Richard B. Seabrook (1910 – 31 January 1986) was a British trade unionist and politician.

Early life 
Seabrook grew up in Chelmsford, and worked repairing shoes for the Chelmsford Star Co-operative Society.  He joined the National Union of Distributive and Allied Workers (NUDAW) in 1926, and in 1931 he also joined the Communist Party of Great Britain (CPGB).  He was highly active in the party and the associated National Unemployed Workers' Movement.  With his brother, Alfred, in 1932, he led five hundred unemployed workers invading the Shire Hall chamber.  Also with Alfred, he revived Chelmsford Trades Council in 1932, it having been dormant for several years.

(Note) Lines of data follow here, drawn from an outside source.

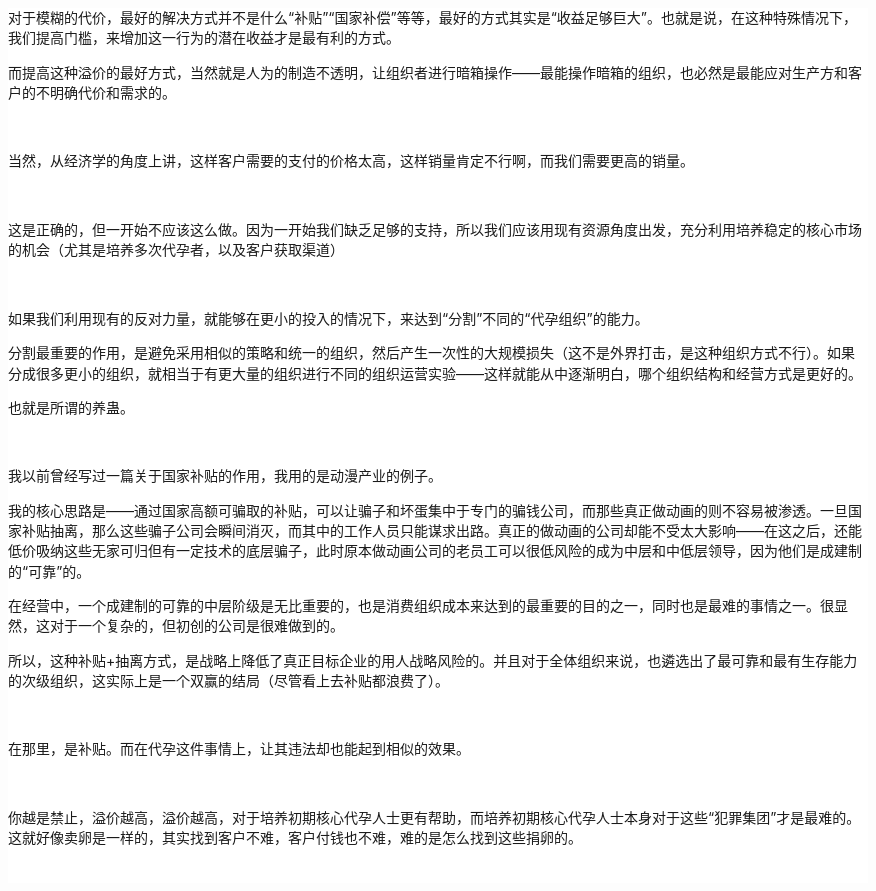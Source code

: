 <p style="white-space: normal;">
         对于模糊的代价，最好的解决方式并不是什么“补贴”“国家补偿”等等，最好的方式其实是“收益足够巨大”。也就是说，在这种特殊情况下，我们提高门槛，来增加这一行为的潜在收益才是最有利的方式。
        </p>
<p style="white-space: normal;">
         而提高这种溢价的最好方式，当然就是人为的制造不透明，让组织者进行暗箱操作——最能操作暗箱的组织，也必然是最能应对生产方和客户的不明确代价和需求的。
        </p>
<p style="white-space: normal;">
<br/>
</p>
<p style="white-space: normal;">
         当然，从经济学的角度上讲，这样客户需要的支付的价格太高，这样销量肯定不行啊，而我们需要更高的销量。
        </p>
<p style="white-space: normal;">
<br/>
</p>
<p style="white-space: normal;">
         这是正确的，但一开始不应该这么做。因为一开始我们缺乏足够的支持，所以我们应该用现有资源角度出发，充分利用培养稳定的核心市场的机会（尤其是培养多次代孕者，以及客户获取渠道）
        </p>
<p style="white-space: normal;">
<br/>
</p>
<p style="white-space: normal;">
         如果我们利用现有的反对力量，就能够在更小的投入的情况下，来达到“分割”不同的“代孕组织”的能力。
        </p>
<p style="white-space: normal;">
         分割最重要的作用，是避免采用相似的策略和统一的组织，然后产生一次性的大规模损失（这不是外界打击，是这种组织方式不行）。如果分成很多更小的组织，就相当于有更大量的组织进行不同的组织运营实验——这样就能从中逐渐明白，哪个组织结构和经营方式是更好的。
        </p>
<p style="white-space: normal;">
         也就是所谓的养蛊。
        </p>
<p style="white-space: normal;">
<br/>
</p>
<p style="white-space: normal;">
         我以前曾经写过一篇关于国家补贴的作用，我用的是动漫产业的例子。
        </p>
<p style="white-space: normal;">
         我的核心思路是——通过国家高额可骗取的补贴，可以让骗子和坏蛋集中于专门的骗钱公司，而那些真正做动画的则不容易被渗透。一旦国家补贴抽离，那么这些骗子公司会瞬间消灭，而其中的工作人员只能谋求出路。真正的做动画的公司却能不受太大影响——在这之后，还能低价吸纳这些无家可归但有一定技术的底层骗子，此时原本做动画公司的老员工可以很低风险的成为中层和中低层领导，因为他们是成建制的“可靠”的。
        </p>
<p style="white-space: normal;">
         在经营中，一个成建制的可靠的中层阶级是无比重要的，也是消费组织成本来达到的最重要的目的之一，同时也是最难的事情之一。很显然，这对于一个复杂的，但初创的公司是很难做到的。
        </p>
<p style="white-space: normal;">
         所以，这种补贴+抽离方式，是战略上降低了真正目标企业的用人战略风险的。并且对于全体组织来说，也遴选出了最可靠和最有生存能力的次级组织，这实际上是一个双赢的结局（尽管看上去补贴都浪费了）。
        </p>
<p style="white-space: normal;">
<br/>
</p>
<p style="white-space: normal;">
         在那里，是补贴。而在代孕这件事情上，让其违法却也能起到相似的效果。
        </p>
<p style="white-space: normal;">
<br/>
</p>
<p style="white-space: normal;">
         你越是禁止，溢价越高，溢价越高，对于培养初期核心代孕人士更有帮助，而培养初期核心代孕人士本身对于这些“犯罪集团”才是最难的。这就好像卖卵是一样的，其实找到客户不难，客户付钱也不难，难的是怎么找到这些捐卵的。
        </p>
<p style="white-space: normal;">
<br/>
</p>
<p style="white-space: normal;">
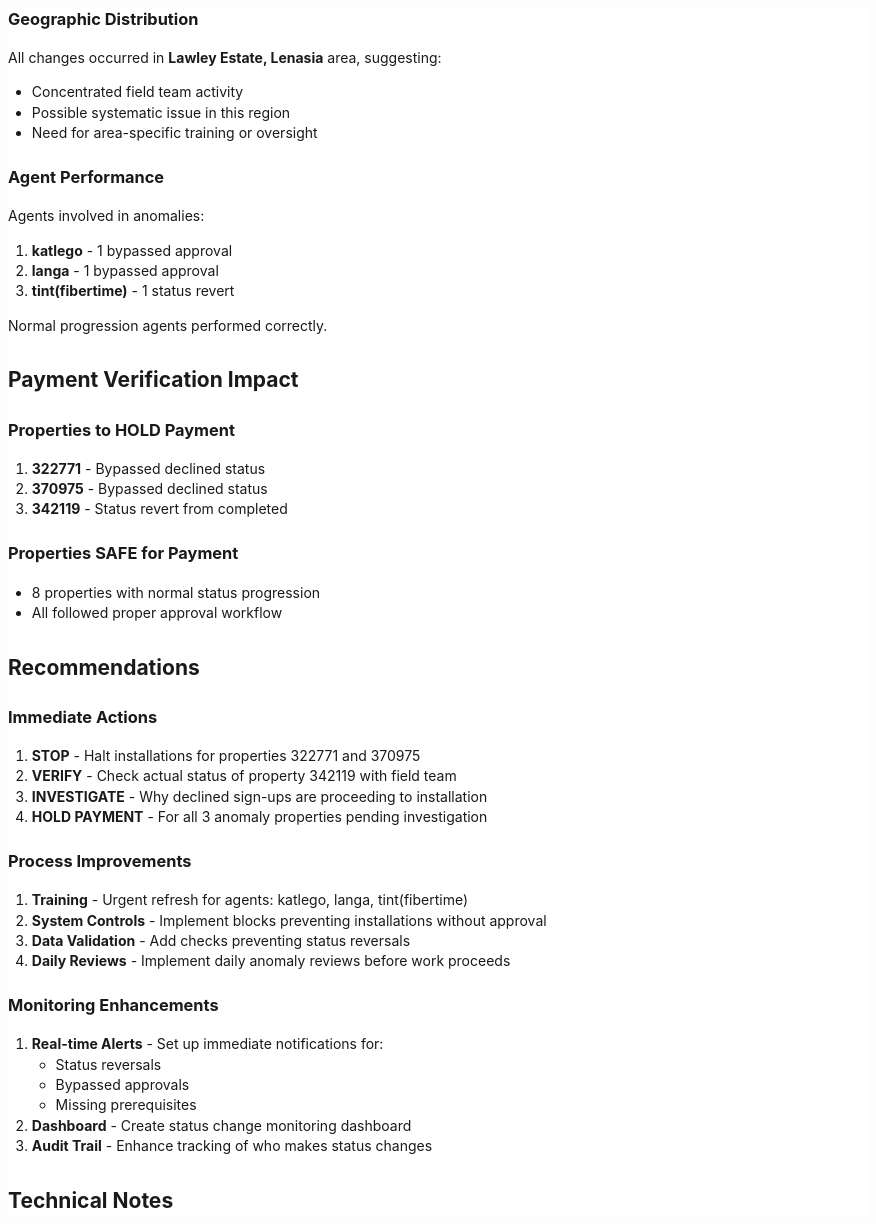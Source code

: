 ### Geographic Distribution
All changes occurred in **Lawley Estate, Lenasia** area, suggesting:
- Concentrated field team activity
- Possible systematic issue in this region
- Need for area-specific training or oversight

### Agent Performance
Agents involved in anomalies:
1. **katlego** - 1 bypassed approval
2. **langa** - 1 bypassed approval
3. **tint(fibertime)** - 1 status revert

Normal progression agents performed correctly.

## Payment Verification Impact

### Properties to HOLD Payment
1. **322771** - Bypassed declined status
2. **370975** - Bypassed declined status
3. **342119** - Status revert from completed

### Properties SAFE for Payment
- 8 properties with normal status progression
- All followed proper approval workflow

## Recommendations

### Immediate Actions
1. **STOP** - Halt installations for properties 322771 and 370975
2. **VERIFY** - Check actual status of property 342119 with field team
3. **INVESTIGATE** - Why declined sign-ups are proceeding to installation
4. **HOLD PAYMENT** - For all 3 anomaly properties pending investigation

### Process Improvements
1. **Training** - Urgent refresh for agents: katlego, langa, tint(fibertime)
2. **System Controls** - Implement blocks preventing installations without approval
3. **Data Validation** - Add checks preventing status reversals
4. **Daily Reviews** - Implement daily anomaly reviews before work proceeds

### Monitoring Enhancements
1. **Real-time Alerts** - Set up immediate notifications for:
   - Status reversals
   - Bypassed approvals
   - Missing prerequisites
2. **Dashboard** - Create status change monitoring dashboard
3. **Audit Trail** - Enhance tracking of who makes status changes

## Technical Notes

In 1937, Seabrook began working full-time for NUDAW as an area organiser.  Ten years later, NUDAW became part of the new Union of Shop, Distributive and Allied Workers (USDAW).  Seabrook remained an area organiser, but was relocated to Norwich.  He remained active in the CPGB, serving as district chairman and treasurer during the early 1950s.

Seabrook was elected to the executive council of USDAW in 1957.  When union president Walter Padley was made a government minister in 1964, Seabrook won the election to succeed him, but he then lost the regularly scheduled election the following year, defeated by Rodney Hanes.  In 1967, there was a further presidential election, and Seabrook won the position back, on this occasion serving until defeated by Jim D. Hughes in 1973.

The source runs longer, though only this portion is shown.